Much like Paris, each neighborhood has its own set of restaurants, cafés, and boutiques. Nice is well recognized for its culinary contributions, and retirees can enjoy some of the finest restaurants in all of France. Local specialties like stuffed zucchini flowers and street foods like socca (a chickpea flour flatbread) are as appreciated as Michelin-star level cuisine. The culinary scene is lively, tied to the rich traditions of the Mediterranean, and enjoys a lot of carry-over from nearby Italy.
Lastly, due to international tourism and a sizeable expat population, English is more widely spoken in Nice than other cities in southern France. Retirees can expect a fairly smooth transition to France, with numerous clubs, like The American Club of the Riviera, providing assistance and support to new residents. A complete list of expat associations is available on the Angloinfo Riviera Directory.
Lifestyle in Nice, France
Nice is, above all, an exuberant city full of diverse and interesting activities. There’s always something going on, and future residents can expect a full social calendar of events. The city’s ample squares and boardwalk-style beachfront make excellent locations for annual festivals and concerts. Under the glow of the Mediterranean sun, there’s something for every taste and budget.
The world-famous Nice Carnaval takes place over two weeks in February and March and includes a spectacular display of creative artistry in the larger-than-life floral parades on La Promenade des Anglais. Music lovers will enjoy attending the Nice Jazz festival on Place Massena in July and fans of the art world will appreciate the annual Night at the Museums event. Nice has the second largest concentration of museums and galleries in all of France, after Paris.

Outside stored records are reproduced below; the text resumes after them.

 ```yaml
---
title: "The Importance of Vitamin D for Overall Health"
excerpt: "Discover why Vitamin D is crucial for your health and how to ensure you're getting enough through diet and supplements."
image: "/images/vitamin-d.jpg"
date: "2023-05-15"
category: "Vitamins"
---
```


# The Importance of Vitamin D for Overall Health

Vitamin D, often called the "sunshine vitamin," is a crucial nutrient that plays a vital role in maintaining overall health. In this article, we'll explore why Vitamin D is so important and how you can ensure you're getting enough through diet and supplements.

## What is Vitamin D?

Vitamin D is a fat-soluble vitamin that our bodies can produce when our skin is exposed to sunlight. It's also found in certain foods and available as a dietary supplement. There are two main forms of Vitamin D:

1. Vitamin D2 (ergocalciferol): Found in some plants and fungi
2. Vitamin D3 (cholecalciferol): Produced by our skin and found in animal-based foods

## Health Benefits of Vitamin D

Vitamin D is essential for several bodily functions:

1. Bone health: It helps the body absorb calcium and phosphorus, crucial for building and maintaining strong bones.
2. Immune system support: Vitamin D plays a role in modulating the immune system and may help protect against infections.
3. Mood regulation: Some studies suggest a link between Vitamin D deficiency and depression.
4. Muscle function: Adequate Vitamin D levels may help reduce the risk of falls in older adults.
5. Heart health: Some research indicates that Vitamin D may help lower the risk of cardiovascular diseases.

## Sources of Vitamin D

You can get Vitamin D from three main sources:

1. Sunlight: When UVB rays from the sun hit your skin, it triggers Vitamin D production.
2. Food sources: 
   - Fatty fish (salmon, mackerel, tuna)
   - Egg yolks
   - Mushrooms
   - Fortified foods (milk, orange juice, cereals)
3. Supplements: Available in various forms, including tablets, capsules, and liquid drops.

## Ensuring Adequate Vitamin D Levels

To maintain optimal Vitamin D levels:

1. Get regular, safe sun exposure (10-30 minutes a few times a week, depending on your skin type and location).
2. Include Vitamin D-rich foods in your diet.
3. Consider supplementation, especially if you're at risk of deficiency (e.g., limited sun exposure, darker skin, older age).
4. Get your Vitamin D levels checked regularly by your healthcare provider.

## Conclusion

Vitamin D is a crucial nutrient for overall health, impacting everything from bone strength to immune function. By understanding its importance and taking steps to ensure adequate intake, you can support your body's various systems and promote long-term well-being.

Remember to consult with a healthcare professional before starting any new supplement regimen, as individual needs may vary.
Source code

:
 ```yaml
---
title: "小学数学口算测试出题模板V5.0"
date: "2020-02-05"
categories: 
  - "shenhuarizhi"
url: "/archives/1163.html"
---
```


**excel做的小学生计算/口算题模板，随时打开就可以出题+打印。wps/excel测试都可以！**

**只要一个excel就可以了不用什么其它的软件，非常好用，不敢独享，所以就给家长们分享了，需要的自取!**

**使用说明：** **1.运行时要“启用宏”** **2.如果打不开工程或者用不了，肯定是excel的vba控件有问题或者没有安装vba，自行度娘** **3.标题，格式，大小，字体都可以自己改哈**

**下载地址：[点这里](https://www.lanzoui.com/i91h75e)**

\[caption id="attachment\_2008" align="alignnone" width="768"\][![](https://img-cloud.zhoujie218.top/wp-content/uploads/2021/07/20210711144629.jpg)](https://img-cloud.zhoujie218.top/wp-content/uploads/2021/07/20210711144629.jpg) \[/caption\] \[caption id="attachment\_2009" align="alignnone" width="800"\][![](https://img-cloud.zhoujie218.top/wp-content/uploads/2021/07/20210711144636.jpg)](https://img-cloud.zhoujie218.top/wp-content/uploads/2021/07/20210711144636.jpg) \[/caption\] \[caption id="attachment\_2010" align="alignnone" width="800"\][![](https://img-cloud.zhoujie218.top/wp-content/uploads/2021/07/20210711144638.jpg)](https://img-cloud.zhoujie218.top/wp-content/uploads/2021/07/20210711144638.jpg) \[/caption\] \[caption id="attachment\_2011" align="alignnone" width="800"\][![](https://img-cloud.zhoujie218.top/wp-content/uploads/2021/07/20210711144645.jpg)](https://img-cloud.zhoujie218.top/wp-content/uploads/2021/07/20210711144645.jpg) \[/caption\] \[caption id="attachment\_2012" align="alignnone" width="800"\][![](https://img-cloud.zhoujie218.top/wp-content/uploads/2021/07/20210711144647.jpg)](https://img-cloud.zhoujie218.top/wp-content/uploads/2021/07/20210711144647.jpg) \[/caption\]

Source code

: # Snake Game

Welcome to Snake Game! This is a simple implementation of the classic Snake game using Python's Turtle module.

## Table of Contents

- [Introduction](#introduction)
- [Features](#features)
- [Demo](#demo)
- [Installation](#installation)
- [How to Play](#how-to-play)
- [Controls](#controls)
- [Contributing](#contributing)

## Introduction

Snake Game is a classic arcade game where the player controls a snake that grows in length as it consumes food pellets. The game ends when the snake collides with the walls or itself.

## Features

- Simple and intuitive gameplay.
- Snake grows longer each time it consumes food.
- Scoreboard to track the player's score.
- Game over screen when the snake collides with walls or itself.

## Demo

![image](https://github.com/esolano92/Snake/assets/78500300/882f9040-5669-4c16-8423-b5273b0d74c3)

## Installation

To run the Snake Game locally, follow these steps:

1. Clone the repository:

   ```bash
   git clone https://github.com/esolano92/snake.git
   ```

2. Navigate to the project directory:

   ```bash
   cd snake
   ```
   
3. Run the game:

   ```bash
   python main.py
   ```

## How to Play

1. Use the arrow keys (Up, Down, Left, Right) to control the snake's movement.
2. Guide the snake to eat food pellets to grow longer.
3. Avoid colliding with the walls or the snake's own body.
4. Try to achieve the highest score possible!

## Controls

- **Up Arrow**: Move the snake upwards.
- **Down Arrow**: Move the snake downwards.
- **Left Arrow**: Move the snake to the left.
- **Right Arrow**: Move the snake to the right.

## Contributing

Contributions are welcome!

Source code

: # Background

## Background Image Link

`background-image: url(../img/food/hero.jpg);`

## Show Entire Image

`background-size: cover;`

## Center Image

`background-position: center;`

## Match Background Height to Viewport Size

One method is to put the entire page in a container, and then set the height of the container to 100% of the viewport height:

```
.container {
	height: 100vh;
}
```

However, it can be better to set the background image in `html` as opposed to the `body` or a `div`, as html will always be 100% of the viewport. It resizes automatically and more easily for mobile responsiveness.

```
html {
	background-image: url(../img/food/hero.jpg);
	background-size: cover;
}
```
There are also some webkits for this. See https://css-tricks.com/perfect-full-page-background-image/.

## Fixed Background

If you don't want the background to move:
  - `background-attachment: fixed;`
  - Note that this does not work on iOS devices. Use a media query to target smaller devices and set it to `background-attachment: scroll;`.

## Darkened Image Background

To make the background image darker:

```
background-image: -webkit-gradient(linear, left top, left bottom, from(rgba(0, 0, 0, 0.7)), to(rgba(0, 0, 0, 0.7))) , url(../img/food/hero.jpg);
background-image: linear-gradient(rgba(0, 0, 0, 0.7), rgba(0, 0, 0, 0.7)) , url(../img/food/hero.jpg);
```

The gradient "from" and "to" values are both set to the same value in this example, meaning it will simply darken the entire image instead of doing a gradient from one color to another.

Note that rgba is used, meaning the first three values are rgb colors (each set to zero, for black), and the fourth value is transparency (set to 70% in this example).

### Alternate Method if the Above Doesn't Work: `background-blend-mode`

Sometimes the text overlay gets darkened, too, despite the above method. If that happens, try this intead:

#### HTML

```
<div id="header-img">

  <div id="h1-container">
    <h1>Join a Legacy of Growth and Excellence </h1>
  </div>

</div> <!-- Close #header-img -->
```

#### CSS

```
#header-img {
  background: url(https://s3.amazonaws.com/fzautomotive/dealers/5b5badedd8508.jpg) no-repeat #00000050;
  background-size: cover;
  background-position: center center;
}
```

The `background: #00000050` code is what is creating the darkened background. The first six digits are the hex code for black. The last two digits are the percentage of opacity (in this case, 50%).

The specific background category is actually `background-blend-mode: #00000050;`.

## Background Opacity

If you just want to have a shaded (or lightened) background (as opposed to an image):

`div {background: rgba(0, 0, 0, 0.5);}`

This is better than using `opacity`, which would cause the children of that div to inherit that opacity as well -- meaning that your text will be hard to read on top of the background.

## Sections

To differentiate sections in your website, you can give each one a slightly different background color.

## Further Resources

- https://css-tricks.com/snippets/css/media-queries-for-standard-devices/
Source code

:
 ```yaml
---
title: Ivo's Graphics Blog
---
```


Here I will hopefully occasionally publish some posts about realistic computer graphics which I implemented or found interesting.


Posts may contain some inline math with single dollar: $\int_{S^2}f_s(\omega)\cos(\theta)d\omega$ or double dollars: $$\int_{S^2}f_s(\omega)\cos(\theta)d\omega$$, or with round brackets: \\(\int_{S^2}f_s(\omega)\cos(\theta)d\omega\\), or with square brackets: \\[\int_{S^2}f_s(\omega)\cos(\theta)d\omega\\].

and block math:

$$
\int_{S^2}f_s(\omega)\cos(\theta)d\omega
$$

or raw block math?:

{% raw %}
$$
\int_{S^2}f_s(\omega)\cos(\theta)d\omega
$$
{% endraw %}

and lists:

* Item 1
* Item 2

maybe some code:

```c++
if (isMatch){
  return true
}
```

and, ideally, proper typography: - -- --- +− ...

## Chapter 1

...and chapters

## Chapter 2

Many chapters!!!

Beyond the clubs, associations, and cultural activities, one of the main draws of moving to Nice is the laidback rhythms of the Mediterranean lifestyle. Think early-morning walks along the sea, long lunches capped with chilled glasses of rosé, and evenings catching the sunset from the spectacular view atop the hillside of the Château de Nice.
Cost of Living in Nice, France
As a sought-after location, Nice has a higher-than-average concentration of retirees. Although that means access to quality services and healthcare, life in this French Riviera haven is significantly more expensive than other retirement destinations in France. While you can find budget options for dining out, transportation, and even health services, the real financial costs come from housing.
The average price for an apartment in Nice runs about $5,260 per square meter, while Toulouse averages $4,210 per square meter, and Toulon—a lesser-known French Riviera city—comes in at $3,130 per square meter.
A two-bedroom, one-bathroom apartment (700 square feet) in the city center starts at around $342,900. Prices drop outside of the historic center of town, and some retirees may look to surrounding beach towns for better value. Renting may provide the best budget-friendly option. The same size (700 square feet) two-bedroom, one-bathroom, furnished apartment rents for €1,100 (around $1,300) a month.